===== Input data =====

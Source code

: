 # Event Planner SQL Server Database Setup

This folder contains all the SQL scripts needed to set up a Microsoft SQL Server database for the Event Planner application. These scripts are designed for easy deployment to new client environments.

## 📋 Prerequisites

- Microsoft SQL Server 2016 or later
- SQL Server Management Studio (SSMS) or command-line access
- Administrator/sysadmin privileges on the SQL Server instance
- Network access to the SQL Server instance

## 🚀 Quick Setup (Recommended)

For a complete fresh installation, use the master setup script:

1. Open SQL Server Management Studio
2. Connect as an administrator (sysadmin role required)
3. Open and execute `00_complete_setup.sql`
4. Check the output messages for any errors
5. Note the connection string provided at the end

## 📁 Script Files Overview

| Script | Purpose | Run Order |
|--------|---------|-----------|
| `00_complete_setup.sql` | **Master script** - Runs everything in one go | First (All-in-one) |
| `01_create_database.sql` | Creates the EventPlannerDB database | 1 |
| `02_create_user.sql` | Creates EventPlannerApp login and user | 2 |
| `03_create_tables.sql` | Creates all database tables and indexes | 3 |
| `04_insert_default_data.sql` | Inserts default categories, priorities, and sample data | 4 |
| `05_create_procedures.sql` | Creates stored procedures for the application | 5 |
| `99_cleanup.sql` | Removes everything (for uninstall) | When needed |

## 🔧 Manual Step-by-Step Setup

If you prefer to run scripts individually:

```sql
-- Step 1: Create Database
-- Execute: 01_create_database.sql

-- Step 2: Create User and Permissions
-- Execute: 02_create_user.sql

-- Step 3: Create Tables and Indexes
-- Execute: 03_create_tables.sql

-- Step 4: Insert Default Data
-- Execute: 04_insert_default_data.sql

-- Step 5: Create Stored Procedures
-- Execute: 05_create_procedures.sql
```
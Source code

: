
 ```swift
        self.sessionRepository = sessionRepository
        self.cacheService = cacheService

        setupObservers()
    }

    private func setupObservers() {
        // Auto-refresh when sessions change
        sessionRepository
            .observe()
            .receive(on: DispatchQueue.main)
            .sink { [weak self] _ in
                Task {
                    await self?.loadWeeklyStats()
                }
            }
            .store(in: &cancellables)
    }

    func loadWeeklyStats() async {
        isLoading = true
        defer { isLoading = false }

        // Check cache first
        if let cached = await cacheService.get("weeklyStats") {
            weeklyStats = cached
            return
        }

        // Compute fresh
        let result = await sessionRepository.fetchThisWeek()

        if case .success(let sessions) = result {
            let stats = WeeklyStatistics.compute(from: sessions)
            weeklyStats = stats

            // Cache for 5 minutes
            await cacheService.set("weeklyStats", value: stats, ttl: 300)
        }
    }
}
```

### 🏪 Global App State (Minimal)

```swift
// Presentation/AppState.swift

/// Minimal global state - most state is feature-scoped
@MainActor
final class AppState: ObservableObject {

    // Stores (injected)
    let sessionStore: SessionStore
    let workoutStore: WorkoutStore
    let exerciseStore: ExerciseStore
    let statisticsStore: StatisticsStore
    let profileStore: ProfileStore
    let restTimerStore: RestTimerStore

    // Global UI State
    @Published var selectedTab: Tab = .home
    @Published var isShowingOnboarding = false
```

=====

Work instructions: Show every line above where "instance" is found.

Solution:
- Administrator/sysadmin privileges on the SQL Server instance
- Network access to the SQL Server instance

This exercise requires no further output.